Background subtraction algorithms

There are many different algorithms for background subtraction, but the main idea of them is very simple.
Let’s assume that you have a video of your room, and on some of the frames of this video there is no humans & pets, so basically it’s static, let’s call it background_layer. So to get objects that are moving on the video we just need to:

foreground_objects = current_frame - background_layer

But in some cases, we cant get static frame because lighting can change, or some objects will be moved by someone, or always exist movement, etc. In such cases we are saving some number of frames and trying to figure out which of the pixels are the same for most of them, then this pixels becoming part of background_layer. Difference generally in how we get this background_layer and additional filtering that we use to make selection more accurate.
In this lesson, we will use MOG algorithm for background subtraction and after processing, it looks like this


    def train_bg_subtractor(inst, cap, num=500):
        '''
            BG substractor need process some amount 
            of frames to start giving result
        '''
        print ('Training BG Subtractor...')
        i = 0
        for frame in cap:
            inst.apply(frame, None, 0.001)
            i += 1
            if i >= num:
                return cap

    VIDEO_SOURCE = "road.mp4"

    bg_subtractor = cv2.createBackgroundSubtractorMOG2(
            history=500, detectShadows=True)

    # Set up image source
    cap = skvideo.io.vreader(VIDEO_SOURCE)

    # skipping 500 frames to train bg subtractor
    train_bg_subtractor(bg_subtractor, cap, num=500)

    frame = next(cap)
    fg_mask = bg_subtractor.apply(frame, None, 0.001)

    plt.figure(figsize=(12,12))
    plt.imshow(fg_mask)
    plt.show()
      

As you can see there is some noise on the foreground mask which we will try to remove with some standard filtering technic.

Filtering image

For our case we will need this filters: Threshold, Erode, Dilate, Opening, Closing Please go by links and read about each of them and look how they work (to not make copy/paste)
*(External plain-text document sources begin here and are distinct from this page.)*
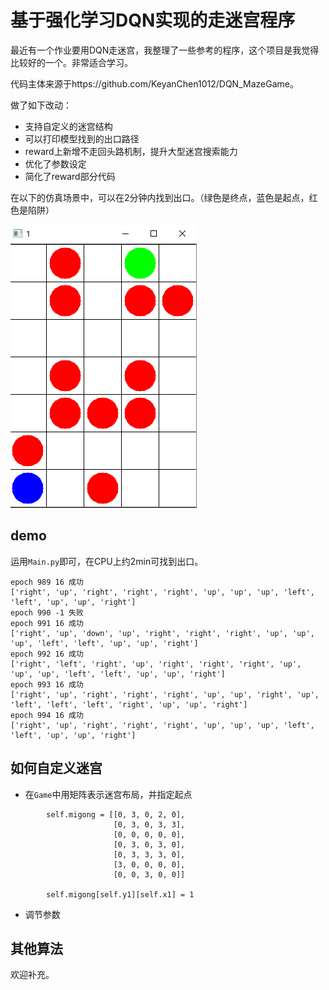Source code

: # 基于强化学习DQN实现的走迷宫程序

最近有一个作业要用DQN走迷宫，我整理了一些参考的程序，这个项目是我觉得比较好的一个。非常适合学习。

代码主体来源于https://github.com/KeyanChen1012/DQN_MazeGame。

做了如下改动：
+ 支持自定义的迷宫结构
+ 可以打印模型找到的出口路径
+ reward上新增不走回头路机制，提升大型迷宫搜索能力
+ 优化了参数设定
+ 简化了reward部分代码

在以下的仿真场景中，可以在2分钟内找到出口。（绿色是终点，蓝色是起点，红色是陷阱）

![env](env.png)

## demo

运用`Main.py`即可，在CPU上约2min可找到出口。

```
epoch 989 16 成功
['right', 'up', 'right', 'right', 'right', 'up', 'up', 'up', 'left', 'left', 'up', 'up', 'right']
epoch 990 -1 失败
epoch 991 16 成功
['right', 'up', 'down', 'up', 'right', 'right', 'right', 'up', 'up', 'up', 'left', 'left', 'up', 'up', 'right']
epoch 992 16 成功
['right', 'left', 'right', 'up', 'right', 'right', 'right', 'up', 'up', 'up', 'left', 'left', 'up', 'up', 'right']
epoch 993 16 成功
['right', 'up', 'right', 'right', 'right', 'up', 'up', 'right', 'up', 'left', 'left', 'left', 'right', 'up', 'up', 'right']
epoch 994 16 成功
['right', 'up', 'right', 'right', 'right', 'up', 'up', 'up', 'left', 'left', 'up', 'up', 'right']
```


## 如何自定义迷宫
+ 在`Game`中用矩阵表示迷宫布局，并指定起点

```
        self.migong = [[0, 3, 0, 2, 0],
                       [0, 3, 0, 3, 3],
                       [0, 0, 0, 0, 0],
                       [0, 3, 0, 3, 0],
                       [0, 3, 3, 3, 0],
                       [3, 0, 0, 0, 0],
                       [0, 0, 3, 0, 0]]
					   
        self.migong[self.y1][self.x1] = 1
```

+ 调节参数


## 其他算法

欢迎补充。





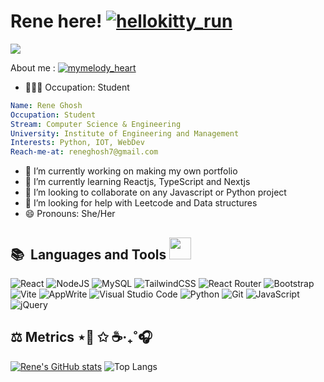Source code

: 
# Rene here! [![hellokitty_run](https://cdn3.emoji.gg/emojis/3159-hellokitty-run.gif)](https://emoji.gg/emoji/3159-hellokitty-run)

 
 ![](https://komarev.com/ghpvc/?username=reneryu5) 

About me : [![mymelody_heart](https://cdn3.emoji.gg/emojis/1973-mymelody-heart.gif)](https://emoji.gg/emoji/1973-mymelody-heart)
- 👩🏻‍🎓 Occupation: Student
```yaml
Name: Rene Ghosh
Occupation: Student
Stream: Computer Science & Engineering 
University: Institute of Engineering and Management
Interests: Python, IOT, WebDev
Reach-me-at: reneghosh7@gmail.com
```

- 🔭 I’m currently working on making my own portfolio
- 🌱 I’m currently learning Reactjs, TypeScript and Nextjs
- 👯 I’m looking to collaborate on any Javascript or Python project
- 🤔 I’m looking for help with Leetcode and Data structures
- 😄 Pronouns: She/Her

<h2 align="left">📚&nbsp; Languages and Tools <img src = "https://media.tenor.com/lNtmoshuUI8AAAAi/bahroo-hacker.gif" width = 35px></h2>

![React](https://img.shields.io/badge/react-%2320232a.svg?style=for-the-badge&logo=react&logoColor=%2361DAFB)
![NodeJS](https://img.shields.io/badge/node.js-6DA55F?style=for-the-badge&logo=node.js&logoColor=white)
![MySQL](https://img.shields.io/badge/mysql-%2300f.svg?style=for-the-badge&logo=mysql&logoColor=white)
![TailwindCSS](https://img.shields.io/badge/tailwindcss-%2338B2AC.svg?style=for-the-badge&logo=tailwind-css&logoColor=white)
![React Router](https://img.shields.io/badge/React_Router-CA4245?style=for-the-badge&logo=react-router&logoColor=white)
![Bootstrap](https://img.shields.io/badge/bootstrap-%238511FA.svg?style=for-the-badge&logo=bootstrap&logoColor=white)
![Vite](https://img.shields.io/badge/vite-%23646CFF.svg?style=for-the-badge&logo=vite&logoColor=white)
![AppWrite](https://img.shields.io/badge/Appwrite-F02E65?style=for-the-badge&logo=Appwrite&logoColor=black)
![Visual Studio Code](https://img.shields.io/badge/Visual%20Studio%20Code-0078d7.svg?style=for-the-badge&logo=visual-studio-code&logoColor=white)
![Python](https://img.shields.io/badge/python-3670A0?style=for-the-badge&logo=python&logoColor=ffdd54)
![Git](https://img.shields.io/badge/git-%23F05033.svg?style=for-the-badge&logo=git&logoColor=white)
![JavaScript](https://img.shields.io/badge/javascript-%23323330.svg?style=for-the-badge&logo=javascript&logoColor=%23F7DF1E)
![jQuery](https://img.shields.io/badge/jQuery-0769AD?style=for-the-badge&logo=jquery&logoColor=white)


## ⚖️ Metrics ⋆📜 ✩ ☕‧₊˚🎧
[![Rene's GitHub stats](https://github-readme-stats.vercel.app/api?username=reneryu5)](https://github.com/anuraghazra/github-readme-stats)
![Top Langs](https://github-readme-stats.vercel.app/api/top-langs/?username=reneryu5&size_weight=0.5&count_weight=0.5)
So now we will use them to remove some noise on foreground mask. First, we will use Closing to remove gaps in areas, then Opening to remove 1–2 px points, and after that dilation to make object bolder.


    def filter_mask(img):
        '''
            This filters are hand-picked just based on visual tests
        '''

        kernel = cv2.getStructuringElement(cv2.MORPH_ELLIPSE, (2, 2))
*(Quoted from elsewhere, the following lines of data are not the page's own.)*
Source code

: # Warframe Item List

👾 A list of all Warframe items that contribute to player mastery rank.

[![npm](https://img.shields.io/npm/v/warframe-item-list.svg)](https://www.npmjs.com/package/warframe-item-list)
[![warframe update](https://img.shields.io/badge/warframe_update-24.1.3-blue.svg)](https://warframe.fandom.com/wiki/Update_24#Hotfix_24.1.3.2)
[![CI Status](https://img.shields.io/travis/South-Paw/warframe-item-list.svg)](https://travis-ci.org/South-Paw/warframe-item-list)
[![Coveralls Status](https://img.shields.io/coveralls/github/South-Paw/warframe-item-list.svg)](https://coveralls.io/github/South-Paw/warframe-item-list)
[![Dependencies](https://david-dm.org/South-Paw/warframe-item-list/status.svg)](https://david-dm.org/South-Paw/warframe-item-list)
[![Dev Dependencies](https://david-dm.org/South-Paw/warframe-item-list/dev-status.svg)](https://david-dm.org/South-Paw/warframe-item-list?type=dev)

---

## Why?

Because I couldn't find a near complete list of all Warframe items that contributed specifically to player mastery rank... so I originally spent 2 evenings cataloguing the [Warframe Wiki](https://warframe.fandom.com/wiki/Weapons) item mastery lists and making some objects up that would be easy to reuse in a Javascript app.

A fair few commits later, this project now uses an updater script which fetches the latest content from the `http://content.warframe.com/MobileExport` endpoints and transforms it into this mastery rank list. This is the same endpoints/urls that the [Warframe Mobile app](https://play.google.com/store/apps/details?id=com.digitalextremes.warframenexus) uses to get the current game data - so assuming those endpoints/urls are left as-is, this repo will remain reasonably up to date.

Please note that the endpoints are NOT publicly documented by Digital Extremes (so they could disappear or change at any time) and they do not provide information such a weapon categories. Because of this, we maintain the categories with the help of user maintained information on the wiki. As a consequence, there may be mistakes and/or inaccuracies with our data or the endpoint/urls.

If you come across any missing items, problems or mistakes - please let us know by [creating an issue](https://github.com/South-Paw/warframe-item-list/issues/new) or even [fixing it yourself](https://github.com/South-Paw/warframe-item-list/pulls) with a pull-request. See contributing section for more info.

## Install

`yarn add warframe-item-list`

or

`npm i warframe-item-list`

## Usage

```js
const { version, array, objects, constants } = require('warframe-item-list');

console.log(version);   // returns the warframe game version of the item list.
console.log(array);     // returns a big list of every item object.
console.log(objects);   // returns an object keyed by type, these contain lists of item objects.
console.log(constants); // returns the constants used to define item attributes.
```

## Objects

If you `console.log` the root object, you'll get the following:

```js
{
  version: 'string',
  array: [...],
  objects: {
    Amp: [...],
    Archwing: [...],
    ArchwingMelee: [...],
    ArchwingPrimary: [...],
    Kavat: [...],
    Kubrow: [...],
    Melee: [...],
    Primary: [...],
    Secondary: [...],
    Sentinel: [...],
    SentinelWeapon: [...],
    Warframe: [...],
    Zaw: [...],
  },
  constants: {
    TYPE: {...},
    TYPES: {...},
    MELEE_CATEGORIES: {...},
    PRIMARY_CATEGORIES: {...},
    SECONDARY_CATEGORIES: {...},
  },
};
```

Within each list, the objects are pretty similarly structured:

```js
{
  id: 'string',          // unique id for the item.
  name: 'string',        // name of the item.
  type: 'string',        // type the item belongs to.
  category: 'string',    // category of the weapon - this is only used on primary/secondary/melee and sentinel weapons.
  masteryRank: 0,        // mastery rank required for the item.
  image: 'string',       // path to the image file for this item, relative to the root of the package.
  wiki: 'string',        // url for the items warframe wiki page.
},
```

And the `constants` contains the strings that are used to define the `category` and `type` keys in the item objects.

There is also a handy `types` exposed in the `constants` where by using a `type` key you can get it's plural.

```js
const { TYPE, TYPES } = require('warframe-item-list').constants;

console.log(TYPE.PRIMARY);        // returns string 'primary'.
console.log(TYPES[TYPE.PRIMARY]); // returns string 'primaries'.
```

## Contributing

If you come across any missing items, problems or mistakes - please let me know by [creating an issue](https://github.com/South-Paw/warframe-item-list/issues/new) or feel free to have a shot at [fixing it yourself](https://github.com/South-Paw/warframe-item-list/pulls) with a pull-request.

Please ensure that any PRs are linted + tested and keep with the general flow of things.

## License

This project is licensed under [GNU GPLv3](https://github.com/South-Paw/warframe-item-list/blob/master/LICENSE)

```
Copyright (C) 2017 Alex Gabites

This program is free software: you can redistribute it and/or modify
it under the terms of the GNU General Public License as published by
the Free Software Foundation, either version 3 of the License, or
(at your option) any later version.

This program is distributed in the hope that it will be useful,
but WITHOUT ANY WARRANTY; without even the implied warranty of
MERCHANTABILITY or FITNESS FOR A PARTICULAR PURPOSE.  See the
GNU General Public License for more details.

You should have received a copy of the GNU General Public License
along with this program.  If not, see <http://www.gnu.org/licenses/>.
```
        # Fill any small holes
        closing = cv2.morphologyEx(img, cv2.MORPH_CLOSE, kernel)
        # Remove noise
        opening = cv2.morphologyEx(closing, cv2.MORPH_OPEN, kernel)

        # Dilate to merge adjacent blobs
        dilation = cv2.dilate(opening, kernel, iterations=2)

        return dilation

    bg_subtractor = cv2.createBackgroundSubtractorMOG2(
          history=500, detectShadows=True)

    # Set up image source
    cap = skvideo.io.vreader(VIDEO_SOURCE)
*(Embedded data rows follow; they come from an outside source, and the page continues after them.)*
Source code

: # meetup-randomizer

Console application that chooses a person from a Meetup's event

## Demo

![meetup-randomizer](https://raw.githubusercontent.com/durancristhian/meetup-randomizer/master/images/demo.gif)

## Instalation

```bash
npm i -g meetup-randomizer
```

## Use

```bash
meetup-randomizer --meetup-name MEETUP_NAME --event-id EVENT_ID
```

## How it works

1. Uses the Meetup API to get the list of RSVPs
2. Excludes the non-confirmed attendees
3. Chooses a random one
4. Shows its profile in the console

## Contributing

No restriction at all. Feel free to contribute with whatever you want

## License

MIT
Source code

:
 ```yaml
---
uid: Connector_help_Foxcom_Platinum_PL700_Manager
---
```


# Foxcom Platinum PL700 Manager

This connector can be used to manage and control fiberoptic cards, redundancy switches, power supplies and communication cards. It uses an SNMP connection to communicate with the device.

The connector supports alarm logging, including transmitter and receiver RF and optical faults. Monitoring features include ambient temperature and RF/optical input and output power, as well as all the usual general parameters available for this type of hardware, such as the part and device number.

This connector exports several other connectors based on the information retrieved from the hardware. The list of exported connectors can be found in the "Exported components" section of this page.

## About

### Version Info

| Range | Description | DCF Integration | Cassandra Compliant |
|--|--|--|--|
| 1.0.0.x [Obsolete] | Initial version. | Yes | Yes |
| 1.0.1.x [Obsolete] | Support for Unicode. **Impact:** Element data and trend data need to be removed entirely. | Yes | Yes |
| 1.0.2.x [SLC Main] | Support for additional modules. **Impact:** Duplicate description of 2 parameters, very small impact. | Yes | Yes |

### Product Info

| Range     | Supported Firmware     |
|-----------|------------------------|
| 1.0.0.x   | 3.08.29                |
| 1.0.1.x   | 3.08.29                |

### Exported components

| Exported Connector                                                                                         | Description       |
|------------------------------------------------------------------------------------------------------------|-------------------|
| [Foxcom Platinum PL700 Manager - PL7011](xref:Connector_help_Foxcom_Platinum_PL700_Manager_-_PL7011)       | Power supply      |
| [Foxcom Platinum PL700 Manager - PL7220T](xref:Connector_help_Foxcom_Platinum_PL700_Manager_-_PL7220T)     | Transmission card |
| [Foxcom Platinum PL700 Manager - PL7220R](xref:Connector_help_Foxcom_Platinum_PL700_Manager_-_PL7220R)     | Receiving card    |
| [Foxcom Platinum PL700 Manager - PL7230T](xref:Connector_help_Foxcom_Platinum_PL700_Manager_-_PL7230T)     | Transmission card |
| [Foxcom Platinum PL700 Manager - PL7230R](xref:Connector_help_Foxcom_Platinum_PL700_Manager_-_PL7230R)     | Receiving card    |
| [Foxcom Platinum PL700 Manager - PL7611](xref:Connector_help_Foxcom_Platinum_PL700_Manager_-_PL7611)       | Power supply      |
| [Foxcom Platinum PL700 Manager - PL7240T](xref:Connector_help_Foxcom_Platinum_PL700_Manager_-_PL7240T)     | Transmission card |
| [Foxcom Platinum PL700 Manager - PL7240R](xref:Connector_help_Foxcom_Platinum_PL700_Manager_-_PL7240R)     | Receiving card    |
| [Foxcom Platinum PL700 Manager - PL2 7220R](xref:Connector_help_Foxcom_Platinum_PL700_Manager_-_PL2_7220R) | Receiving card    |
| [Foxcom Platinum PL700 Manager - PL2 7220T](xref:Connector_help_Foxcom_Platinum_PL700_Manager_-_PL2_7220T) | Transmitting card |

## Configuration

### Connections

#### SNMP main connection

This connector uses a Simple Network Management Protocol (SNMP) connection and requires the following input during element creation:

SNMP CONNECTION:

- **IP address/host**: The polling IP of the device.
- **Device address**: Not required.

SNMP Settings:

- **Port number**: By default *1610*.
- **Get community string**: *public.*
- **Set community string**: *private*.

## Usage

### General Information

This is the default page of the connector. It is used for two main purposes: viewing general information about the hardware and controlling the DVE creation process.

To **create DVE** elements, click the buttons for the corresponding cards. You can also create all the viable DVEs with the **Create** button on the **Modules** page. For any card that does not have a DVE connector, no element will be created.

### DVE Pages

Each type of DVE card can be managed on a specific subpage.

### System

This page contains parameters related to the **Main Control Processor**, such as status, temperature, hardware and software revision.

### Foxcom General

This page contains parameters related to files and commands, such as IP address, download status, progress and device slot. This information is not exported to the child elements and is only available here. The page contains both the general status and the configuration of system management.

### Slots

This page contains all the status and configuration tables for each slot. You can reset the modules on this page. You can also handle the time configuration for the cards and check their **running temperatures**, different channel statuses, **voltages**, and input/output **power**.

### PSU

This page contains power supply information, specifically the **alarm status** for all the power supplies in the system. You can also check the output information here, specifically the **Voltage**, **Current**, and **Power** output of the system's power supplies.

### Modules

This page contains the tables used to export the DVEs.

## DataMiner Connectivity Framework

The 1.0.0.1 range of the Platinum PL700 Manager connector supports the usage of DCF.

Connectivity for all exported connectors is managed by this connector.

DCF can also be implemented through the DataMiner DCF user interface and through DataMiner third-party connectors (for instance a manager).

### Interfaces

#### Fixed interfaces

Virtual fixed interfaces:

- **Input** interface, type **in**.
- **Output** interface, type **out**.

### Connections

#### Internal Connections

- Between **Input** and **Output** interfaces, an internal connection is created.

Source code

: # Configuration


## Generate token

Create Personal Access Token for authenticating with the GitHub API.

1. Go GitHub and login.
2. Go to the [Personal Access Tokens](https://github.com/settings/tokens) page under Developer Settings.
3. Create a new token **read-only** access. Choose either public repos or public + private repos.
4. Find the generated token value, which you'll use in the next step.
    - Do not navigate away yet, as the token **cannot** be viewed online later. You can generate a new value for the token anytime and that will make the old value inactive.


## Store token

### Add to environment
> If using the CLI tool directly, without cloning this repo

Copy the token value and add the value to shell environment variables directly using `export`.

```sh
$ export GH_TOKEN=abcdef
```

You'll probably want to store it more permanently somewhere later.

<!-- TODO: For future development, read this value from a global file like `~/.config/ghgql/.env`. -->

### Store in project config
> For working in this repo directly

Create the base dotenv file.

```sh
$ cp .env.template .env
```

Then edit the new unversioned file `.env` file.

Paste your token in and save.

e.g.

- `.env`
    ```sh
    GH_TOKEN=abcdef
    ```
    # skipping 500 frames to train bg subtractor
    train_bg_subtractor(bg_subtractor, cap, num=500)

    frame = next(cap)
    fg_mask = bg_subtractor.apply(frame, None, 0.001)
    fg_mask[fg_mask < 240] = 0
    fg_mask = filter_mask(fg_mask)

    plt.figure(figsize=(12,12))
    plt.imshow(fg_mask)
    plt.show()

Object detection by contours

For this purpose we will use the standard cv2.findContours method with params:


cv2.CV_RETR_EXTERNAL — get only outer contours.
cv2.CV_CHAIN_APPROX_TC89_L1 - use Teh-Chin chain approximation algorithm (faster)
  

    def get_centroid(x, y, w, h):
        x1 = int(w / 2)
        y1 = int(h / 2)

        cx = x + x1
        cy = y + y1

        return (cx, cy)


    class ContourDetection:
      '''
          Detecting moving objects.

          Purpose of this processor is to subtrac background, get moving objects
          and detect them with a cv2.findContours method, and then filter off-by
          width and height. 

          bg_subtractor - background subtractor isinstance.
          min_contour_width - min bounding rectangle width.
          min_contour_height - min bounding rectangle height.
          save_image - if True will save detected objects mask to file.
          image_dir - where to save images(must exist).        
      '''

      def __init__(self, bg_subtractor, min_contour_width=35, 
                  min_contour_height=35, save_image=False, 
                  image_dir='images'):
          super(ContourDetection, self).__init__()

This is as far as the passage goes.